BMI today announced it is taking legal action and has initiated the process to challenge 100% licensing in Federal Court. Concurrently, ASCAP announced that it will take the lead for the two PROs in pursuing a legislative solution to ensure the continued availability of fractional licensing as well as other remedies to the outdated consent decree regulations that disadvantage songwriters and composers in the digital age. In its recent public statement, the DOJ itself called for potential legislative relief.
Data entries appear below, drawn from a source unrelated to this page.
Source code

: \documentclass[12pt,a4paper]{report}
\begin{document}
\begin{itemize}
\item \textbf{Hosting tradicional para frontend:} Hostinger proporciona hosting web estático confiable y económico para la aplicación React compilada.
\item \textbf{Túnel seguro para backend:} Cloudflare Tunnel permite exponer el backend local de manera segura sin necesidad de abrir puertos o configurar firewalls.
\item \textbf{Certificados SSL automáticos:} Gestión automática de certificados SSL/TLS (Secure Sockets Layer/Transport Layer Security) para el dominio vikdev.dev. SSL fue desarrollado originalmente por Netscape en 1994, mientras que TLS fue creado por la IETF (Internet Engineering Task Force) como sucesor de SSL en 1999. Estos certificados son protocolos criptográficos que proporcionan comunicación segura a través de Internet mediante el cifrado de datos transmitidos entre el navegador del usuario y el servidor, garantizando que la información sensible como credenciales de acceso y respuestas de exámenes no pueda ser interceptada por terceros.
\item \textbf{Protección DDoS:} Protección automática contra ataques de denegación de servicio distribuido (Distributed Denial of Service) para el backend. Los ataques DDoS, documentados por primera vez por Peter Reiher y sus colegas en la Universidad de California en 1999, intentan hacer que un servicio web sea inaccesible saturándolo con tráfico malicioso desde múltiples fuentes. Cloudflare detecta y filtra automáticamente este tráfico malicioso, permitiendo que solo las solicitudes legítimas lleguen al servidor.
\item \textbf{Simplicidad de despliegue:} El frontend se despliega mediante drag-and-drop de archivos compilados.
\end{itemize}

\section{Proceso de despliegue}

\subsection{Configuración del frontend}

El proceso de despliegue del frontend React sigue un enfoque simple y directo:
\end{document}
Mike O’Neill, President and CEO of BMI, said, “The DOJ’s interpretation of our consent decree serves no one, not the marketplace, the music publishers, the music users, and most importantly, not our songwriters and composers who now have the government weighing in on their creative and financial decisions. Unlike the DOJ, we believe that our consent decree permits fractional licensing, a practice that encourages competition in our industry and fosters creativity and collaboration among music creators, a factor the DOJ completely dismissed. As a result, we have no recourse other than to fight the DOJ’s interpretation in court. It won’t be easy, and we know it will take time, but we believe that it is the right thing to do and in the best interest of the industry at large.”
Elizabeth Matthews, ASCAP CEO, stated: “The DOJ decision puts the U.S. completely out of step with the entire global music marketplace, denies American music creators their rights, and potentially disrupts the flow of music without any benefit to the public. That is why ASCAP will work with our allies in Congress, BMI and leaders within the music industry to explore legislative solutions to challenge the DOJ’s 100% licensing decision and enact the modifications that will protect songwriters, composers and the music we all love.”
In a pre-motion letter to Federal Judge Louis Stanton, BMI advised him of a proposed motion to interpret and potentially modify its consent decree. Specifically, the letter requests the following relief:
- Determination that BMI’s consent decree allows for the long-standing industry practice of fractional licensing, or,
- Alternatively, an order by the court modifying the decree to allow for fractional licensing;
- A reasonable transition period after a final ruling, if compliance with the DOJ’s interpretation is required.